Prompt: Copy exactly, and copy only, the lines from the one bearing "Assert(var->varattno > 0);" through the final line of the records.
------ Input for this task ------
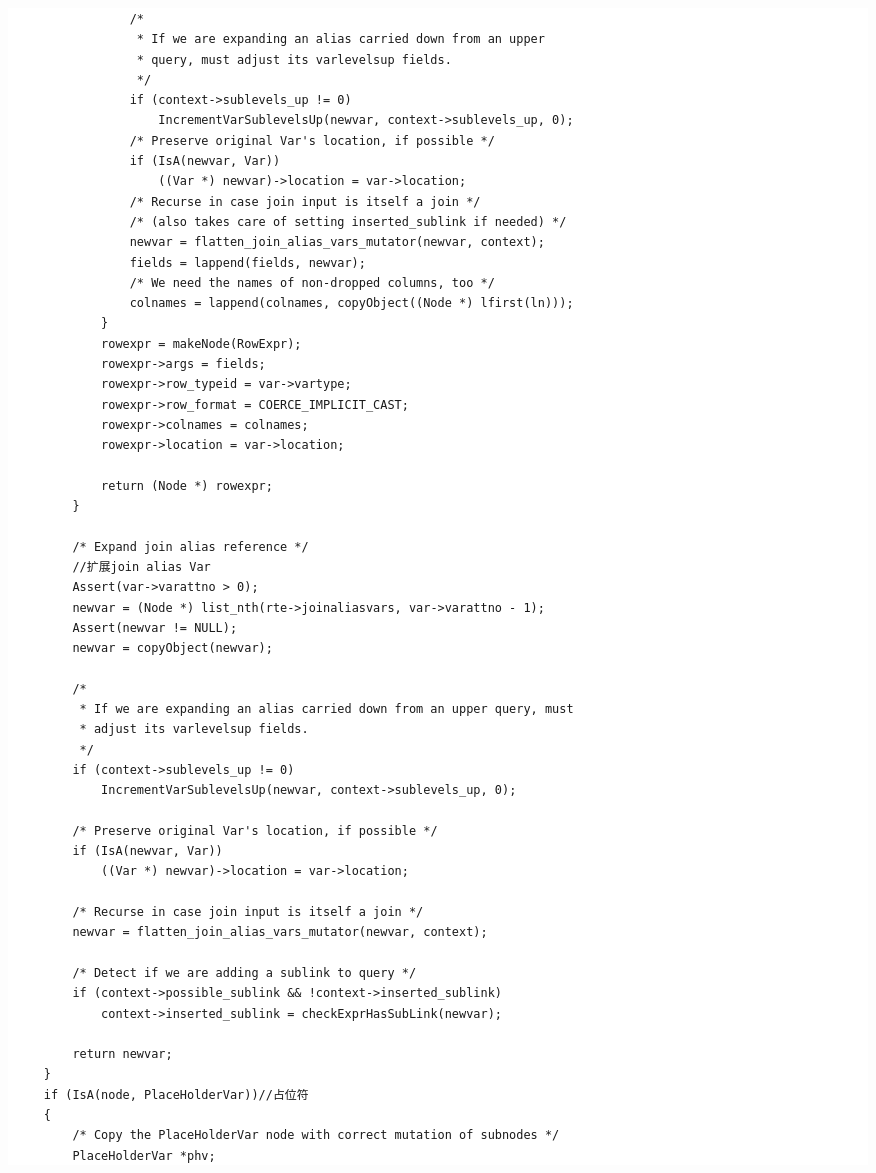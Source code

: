                      /*
                      * If we are expanding an alias carried down from an upper
                      * query, must adjust its varlevelsup fields.
                      */
                     if (context->sublevels_up != 0)
                         IncrementVarSublevelsUp(newvar, context->sublevels_up, 0);
                     /* Preserve original Var's location, if possible */
                     if (IsA(newvar, Var))
                         ((Var *) newvar)->location = var->location;
                     /* Recurse in case join input is itself a join */
                     /* (also takes care of setting inserted_sublink if needed) */
                     newvar = flatten_join_alias_vars_mutator(newvar, context);
                     fields = lappend(fields, newvar);
                     /* We need the names of non-dropped columns, too */
                     colnames = lappend(colnames, copyObject((Node *) lfirst(ln)));
                 }
                 rowexpr = makeNode(RowExpr);
                 rowexpr->args = fields;
                 rowexpr->row_typeid = var->vartype;
                 rowexpr->row_format = COERCE_IMPLICIT_CAST;
                 rowexpr->colnames = colnames;
                 rowexpr->location = var->location;
     
                 return (Node *) rowexpr;
             }
     
             /* Expand join alias reference */
             //扩展join alias Var
             Assert(var->varattno > 0);
             newvar = (Node *) list_nth(rte->joinaliasvars, var->varattno - 1);
             Assert(newvar != NULL);
             newvar = copyObject(newvar);
     
             /*
              * If we are expanding an alias carried down from an upper query, must
              * adjust its varlevelsup fields.
              */
             if (context->sublevels_up != 0)
                 IncrementVarSublevelsUp(newvar, context->sublevels_up, 0);
     
             /* Preserve original Var's location, if possible */
             if (IsA(newvar, Var))
                 ((Var *) newvar)->location = var->location;
     
             /* Recurse in case join input is itself a join */
             newvar = flatten_join_alias_vars_mutator(newvar, context);
     
             /* Detect if we are adding a sublink to query */
             if (context->possible_sublink && !context->inserted_sublink)
                 context->inserted_sublink = checkExprHasSubLink(newvar);
     
             return newvar;
         }
         if (IsA(node, PlaceHolderVar))//占位符
         {
             /* Copy the PlaceHolderVar node with correct mutation of subnodes */
             PlaceHolderVar *phv;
------
Exercise response:
             Assert(var->varattno > 0);
             newvar = (Node *) list_nth(rte->joinaliasvars, var->varattno - 1);
             Assert(newvar != NULL);
             newvar = copyObject(newvar);
     
             /*
              * If we are expanding an alias carried down from an upper query, must
              * adjust its varlevelsup fields.
              */
             if (context->sublevels_up != 0)
                 IncrementVarSublevelsUp(newvar, context->sublevels_up, 0);
     
             /* Preserve original Var's location, if possible */
             if (IsA(newvar, Var))
                 ((Var *) newvar)->location = var->location;
     
             /* Recurse in case join input is itself a join */
             newvar = flatten_join_alias_vars_mutator(newvar, context);
     
             /* Detect if we are adding a sublink to query */
             if (context->possible_sublink && !context->inserted_sublink)
                 context->inserted_sublink = checkExprHasSubLink(newvar);
     
             return newvar;
         }
         if (IsA(node, PlaceHolderVar))//占位符
         {
             /* Copy the PlaceHolderVar node with correct mutation of subnodes */
             PlaceHolderVar *phv;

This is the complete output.